Emerging market currencies were set for their best month this year 

emerging currencies

Emerging market currencies were set for their best month this year on Friday, as the dollar was on track to record its worst month in a decade on doubts about a U.S. economic recovery, while a pick-up in Chinese factory activity aided riskier bets.

The MSCI’s index for emerging market currencies gained 0.3% on Friday and was up 1.5% in July, as confidence eroded in the world’s reserve currency.

The dollar fell to a two-year low a day after U.S. President Donald Trump raised the possibility of delaying the November presidential election, moments after data showed U.S. GDP contracted at the sharpest pace since the Great Depression in the second quarter.

A weaker U.S. currency and excess liquidity stemming from stimulus packages in developed markets have boosted buying interest in emerging market currencies.

South Africa’s rand edged higher, outperforming its peers in July, as investors valued the rand’s yield differential, or carry, keeping focus off the country’s mounting fiscal fragility.

The Turkish lira edged up as a four-day holiday kicked off and thinned market liquidity. It was recently plagued with concerns of depleted FX reserves and costly state interventions to steady the currency.

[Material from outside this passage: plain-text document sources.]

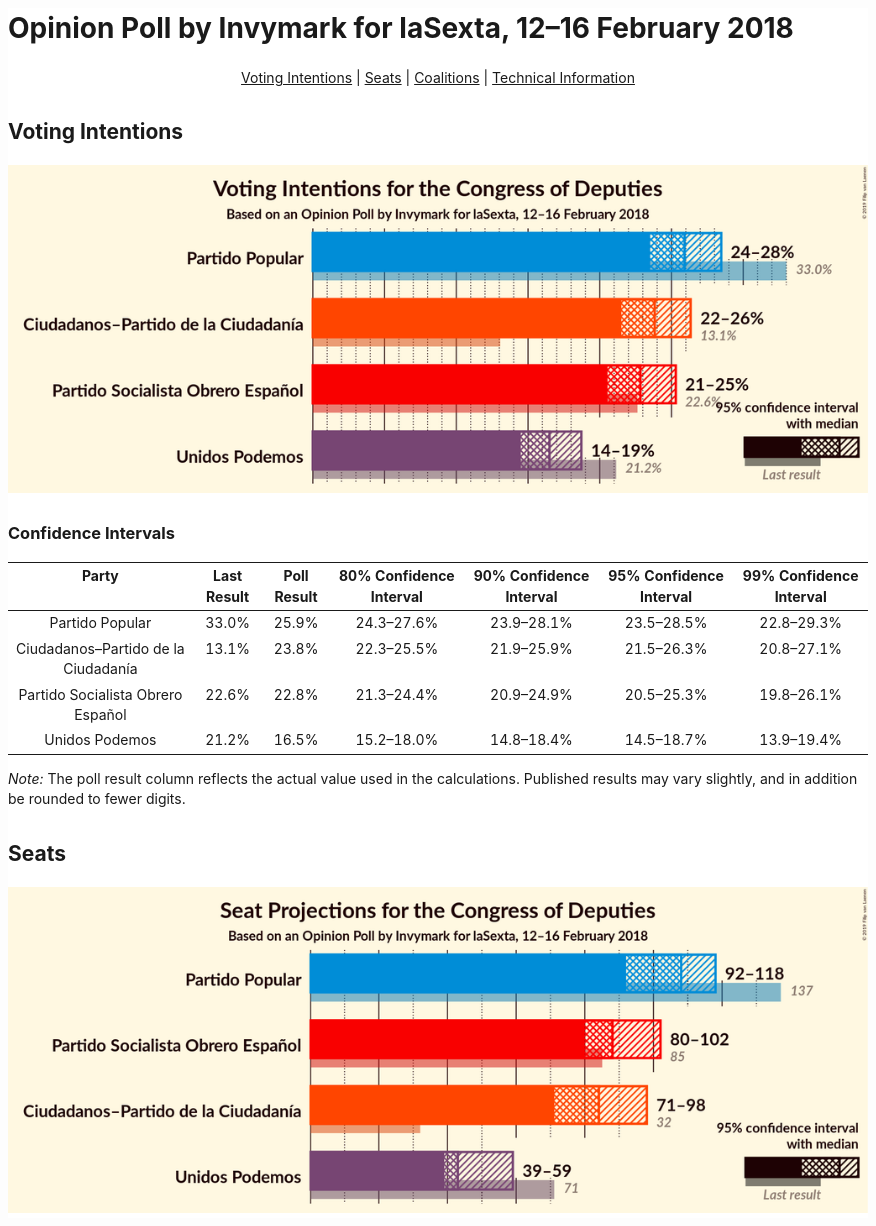 # Opinion Poll by Invymark for laSexta, 12–16 February 2018

<p align="center"><a href="#voting-intentions">Voting Intentions</a> | <a href="#seats">Seats</a> | <a href="#coalitions">Coalitions</a> | <a href="#technical-information">Technical Information</a></p>

## Voting Intentions

![Graph with voting intentions not yet produced](2018-02-16-Invymark.png "Voting Intentions")

### Confidence Intervals

| Party | Last Result | Poll Result | 80% Confidence Interval | 90% Confidence Interval | 95% Confidence Interval | 99% Confidence Interval |
|:-----:|:-----------:|:-----------:|:-----------------------:|:-----------------------:|:-----------------------:|:-----------------------:|
| Partido Popular | 33.0% | 25.9% | 24.3–27.6% |23.9–28.1% |23.5–28.5% |22.8–29.3% |
| Ciudadanos–Partido de la Ciudadanía | 13.1% | 23.8% | 22.3–25.5% |21.9–25.9% |21.5–26.3% |20.8–27.1% |
| Partido Socialista Obrero Español | 22.6% | 22.8% | 21.3–24.4% |20.9–24.9% |20.5–25.3% |19.8–26.1% |
| Unidos Podemos | 21.2% | 16.5% | 15.2–18.0% |14.8–18.4% |14.5–18.7% |13.9–19.4% |

*Note:* The poll result column reflects the actual value used in the calculations. Published results may vary slightly, and in addition be rounded to fewer digits.

## Seats

![Graph with seats not yet produced](2018-02-16-Invymark-seats.png "Seats")
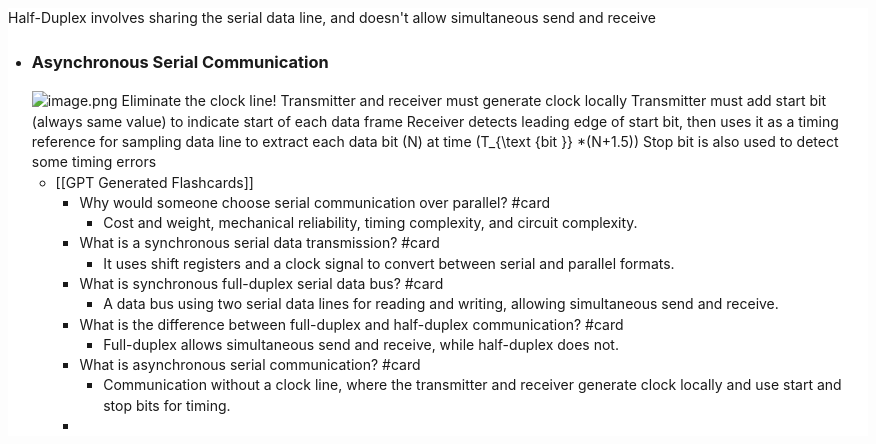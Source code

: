   Half-Duplex involves sharing the serial data line, and doesn't allow simultaneous send and receive
- ### Asynchronous Serial Communication
  ![image.png](../assets/image_1680553447141_0.png) 
  Eliminate the clock line!
  Transmitter and receiver must generate clock locally
  Transmitter must add start bit (always same value) to indicate start of each data frame
  Receiver detects leading edge of start bit, then uses it as a timing reference for sampling data line to extract each data bit \(N\) at time \(T_{\text {bit }} *(N+1.5)\)
  Stop bit is also used to detect some timing errors
	- [[GPT Generated Flashcards]]
		- Why would someone choose serial communication over parallel? #card
 			- Cost and weight, mechanical reliability, timing complexity, and circuit complexity.
		- What is a synchronous serial data transmission? #card
 			- It uses shift registers and a clock signal to convert between serial and parallel formats.
		- What is synchronous full-duplex serial data bus? #card
 			- A data bus using two serial data lines for reading and writing, allowing simultaneous send and receive.
		- What is the difference between full-duplex and half-duplex communication? #card
 			- Full-duplex allows simultaneous send and receive, while half-duplex does not.
		- What is asynchronous serial communication? #card
 			- Communication without a clock line, where the transmitter and receiver generate clock locally and use start and stop bits for timing.
		- 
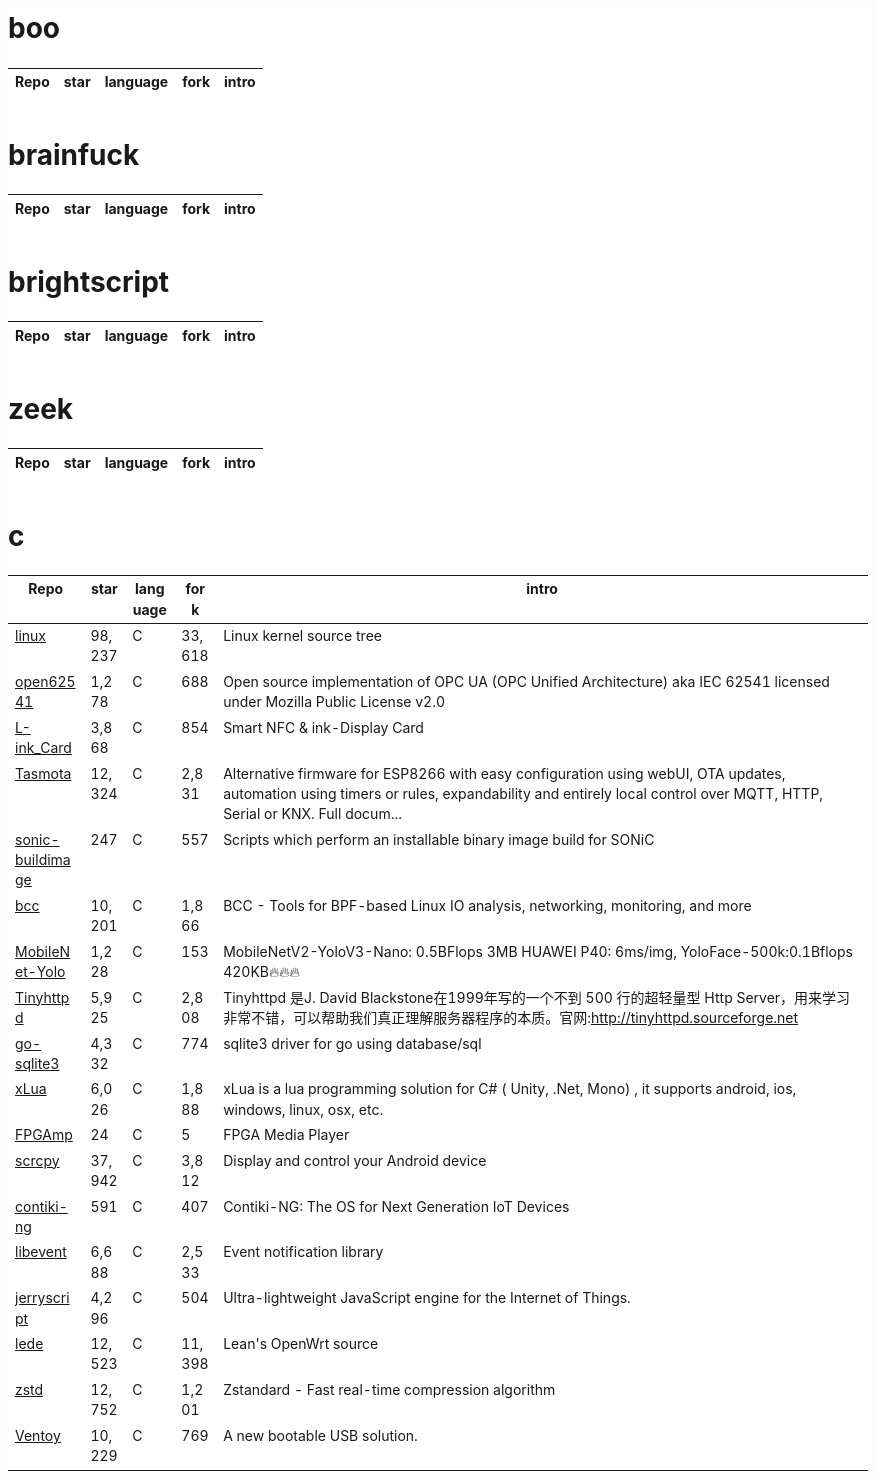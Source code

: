 # boo

Repo|star|language|fork|intro
-|-|-|-|-



# brainfuck

Repo|star|language|fork|intro
-|-|-|-|-



# brightscript

Repo|star|language|fork|intro
-|-|-|-|-



# zeek

Repo|star|language|fork|intro
-|-|-|-|-



# c

Repo|star|language|fork|intro
-|-|-|-|-
[linux](https://github.com/torvalds/linux)|98,237|C|33,618|Linux kernel source tree
[open62541](https://github.com/open62541/open62541)|1,278|C|688|Open source implementation of OPC UA (OPC Unified Architecture) aka IEC 62541 licensed under Mozilla Public License v2.0
[L-ink_Card](https://github.com/peng-zhihui/L-ink_Card)|3,868|C|854|Smart NFC & ink-Display Card
[Tasmota](https://github.com/arendst/Tasmota)|12,324|C|2,831|Alternative firmware for ESP8266 with easy configuration using webUI, OTA updates, automation using timers or rules, expandability and entirely local control over MQTT, HTTP, Serial or KNX. Full docum...
[sonic-buildimage](https://github.com/Azure/sonic-buildimage)|247|C|557|Scripts which perform an installable binary image build for SONiC
[bcc](https://github.com/iovisor/bcc)|10,201|C|1,866|BCC - Tools for BPF-based Linux IO analysis, networking, monitoring, and more
[MobileNet-Yolo](https://github.com/dog-qiuqiu/MobileNet-Yolo)|1,228|C|153|MobileNetV2-YoloV3-Nano: 0.5BFlops 3MB HUAWEI P40: 6ms/img, YoloFace-500k:0.1Bflops 420KB🔥🔥🔥
[Tinyhttpd](https://github.com/EZLippi/Tinyhttpd)|5,925|C|2,808|Tinyhttpd 是J. David Blackstone在1999年写的一个不到 500 行的超轻量型 Http Server，用来学习非常不错，可以帮助我们真正理解服务器程序的本质。官网:http://tinyhttpd.sourceforge.net
[go-sqlite3](https://github.com/mattn/go-sqlite3)|4,332|C|774|sqlite3 driver for go using database/sql
[xLua](https://github.com/Tencent/xLua)|6,026|C|1,888|xLua is a lua programming solution for C# ( Unity, .Net, Mono) , it supports android, ios, windows, linux, osx, etc.
[FPGAmp](https://github.com/ultraembedded/FPGAmp)|24|C|5|FPGA Media Player
[scrcpy](https://github.com/Genymobile/scrcpy)|37,942|C|3,812|Display and control your Android device
[contiki-ng](https://github.com/contiki-ng/contiki-ng)|591|C|407|Contiki-NG: The OS for Next Generation IoT Devices
[libevent](https://github.com/libevent/libevent)|6,688|C|2,533|Event notification library
[jerryscript](https://github.com/jerryscript-project/jerryscript)|4,296|C|504|Ultra-lightweight JavaScript engine for the Internet of Things.
[lede](https://github.com/coolsnowwolf/lede)|12,523|C|11,398|Lean's OpenWrt source
[zstd](https://github.com/facebook/zstd)|12,752|C|1,201|Zstandard - Fast real-time compression algorithm
[Ventoy](https://github.com/ventoy/Ventoy)|10,229|C|769|A new bootable USB solution.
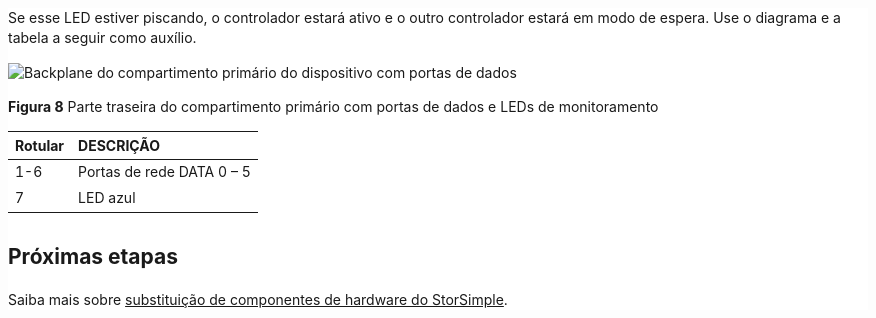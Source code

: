 Se esse LED estiver piscando, o controlador estará ativo e o outro controlador estará em modo de espera. Use o diagrama e a tabela a seguir como auxílio.

![Backplane do compartimento primário do dispositivo com portas de dados](./media/storsimple-controller-replacement/IC741055.png)

**Figura 8** Parte traseira do compartimento primário com portas de dados e LEDs de monitoramento

| Rotular | DESCRIÇÃO |
|:--- |:--- |
| 1-6 |Portas de rede DATA 0 – 5 |
| 7 |LED azul |

## <a name="next-steps"></a>Próximas etapas
Saiba mais sobre [substituição de componentes de hardware do StorSimple](storsimple-8000-hardware-component-replacement.md).

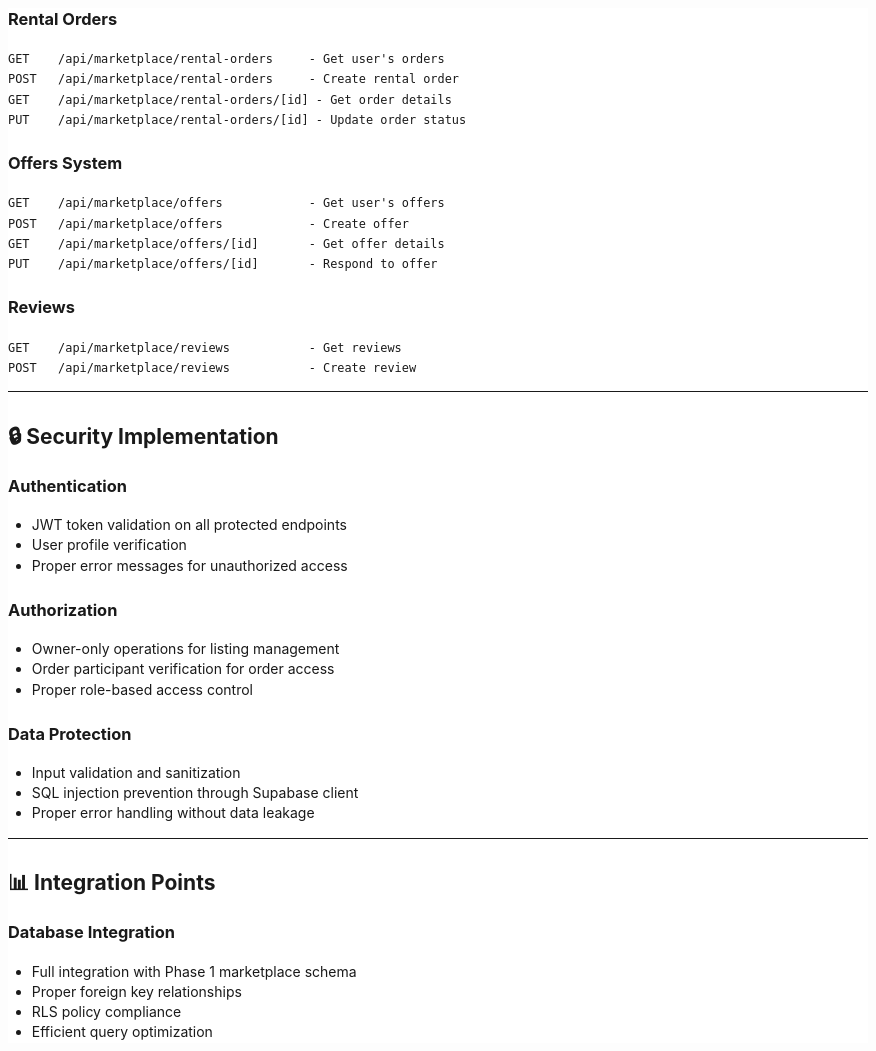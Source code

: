### **Rental Orders**
```
GET    /api/marketplace/rental-orders     - Get user's orders
POST   /api/marketplace/rental-orders     - Create rental order
GET    /api/marketplace/rental-orders/[id] - Get order details
PUT    /api/marketplace/rental-orders/[id] - Update order status
```

### **Offers System**
```
GET    /api/marketplace/offers            - Get user's offers
POST   /api/marketplace/offers            - Create offer
GET    /api/marketplace/offers/[id]       - Get offer details
PUT    /api/marketplace/offers/[id]       - Respond to offer
```

### **Reviews**
```
GET    /api/marketplace/reviews           - Get reviews
POST   /api/marketplace/reviews           - Create review
```

---

## 🔒 Security Implementation

### **Authentication**
- JWT token validation on all protected endpoints
- User profile verification
- Proper error messages for unauthorized access

### **Authorization**
- Owner-only operations for listing management
- Order participant verification for order access
- Proper role-based access control

### **Data Protection**
- Input validation and sanitization
- SQL injection prevention through Supabase client
- Proper error handling without data leakage

---

## 📊 Integration Points

### **Database Integration**
- Full integration with Phase 1 marketplace schema
- Proper foreign key relationships
- RLS policy compliance
- Efficient query optimization
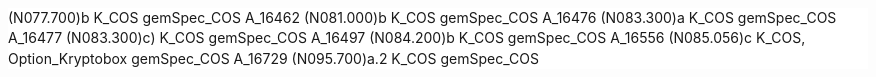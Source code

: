 </td><td>
(N077.700)b K_COS

</td><td>
gemSpec_COS

</td></tr><tr><td>
A_16462

</td><td>
(N081.000)b K_COS

</td><td>
gemSpec_COS

</td></tr><tr><td>
A_16476

</td><td>
(N083.300)a K_COS

</td><td>
gemSpec_COS

</td></tr><tr><td>
A_16477

</td><td>
(N083.300)c) K_COS

</td><td>
gemSpec_COS

</td></tr><tr><td>
A_16497

</td><td>
(N084.200)b K_COS

</td><td>
gemSpec_COS

</td></tr><tr><td>
A_16556

</td><td>
(N085.056)c K_COS, Option_Kryptobox

</td><td>
gemSpec_COS

</td></tr><tr><td>
A_16729

</td><td>
(N095.700)a.2 K_COS

</td><td>
gemSpec_COS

Russia’s rouble largely underperformed its peers for the week and the month, but analysts say a worse oil price outlook, prospect of further rate cuts and speculation of more U.S. sanctions are not the only causes for its weakness.

“The rouble’s slide has not taken it outside its normal range of volatility and the move came hand-in-hand with moves in the Turkish lira and South African rand, which suggests that the ongoing correction in risk assets and stocks worldwide could be the root trigger,” said Tatha Ghose, FX and emerging markets analyst at Commerzbank.

Further supporting the risk-on mood was data which showed China’s factories stepped up activity in July for a fifth straight month on improving prospects for electrical and pharmaceutical goods.

Stocks in the developing world were set to clock their biggest gains since April on improving economic indicators and global stimulus steps, but caution prevailed due to surge in COVID-19 cases in hotspots including Brazil, India and Russia.

Hungary’s forint was set to outperform central and eastern European units in July, with most currencies in the region firming broadly after European Union leaders struck a deal on the 750-billion euro ($889.50 billion) coronavirus recovery fund early last week.